Exercise instructions: With pictures left out, write out exactly every line from the start of the data through the one that contains "## Overview".

Task input:
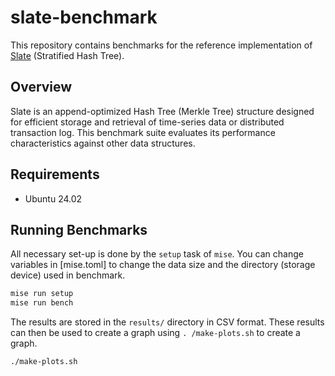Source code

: # slate-benchmark

This repository contains benchmarks for the reference implementation of [Slate](https://github.com/torao/stratified-hash-tree) (Stratified Hash Tree).

## Overview

Slate is an append-optimized Hash Tree (Merkle Tree) structure designed for efficient storage and retrieval of time-series data or distributed transaction log. This benchmark suite evaluates its performance characteristics against other data structures.

## Requirements

- Ubuntu 24.02

## Running Benchmarks

All necessary set-up is done by the `setup` task of `mise`. You can change variables in [mise.toml] to change the data
size and the directory (storage device) used in benchmark.

```bash
mise run setup
mise run bench
```

The results are stored in the `results/` directory in CSV format. These results can then be used to create a graph using
`. /make-plots.sh` to create a graph.

```bash
./make-plots.sh
```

Written response:
Source code

: # slate-benchmark

This repository contains benchmarks for the reference implementation of [Slate](https://github.com/torao/stratified-hash-tree) (Stratified Hash Tree).

## Overview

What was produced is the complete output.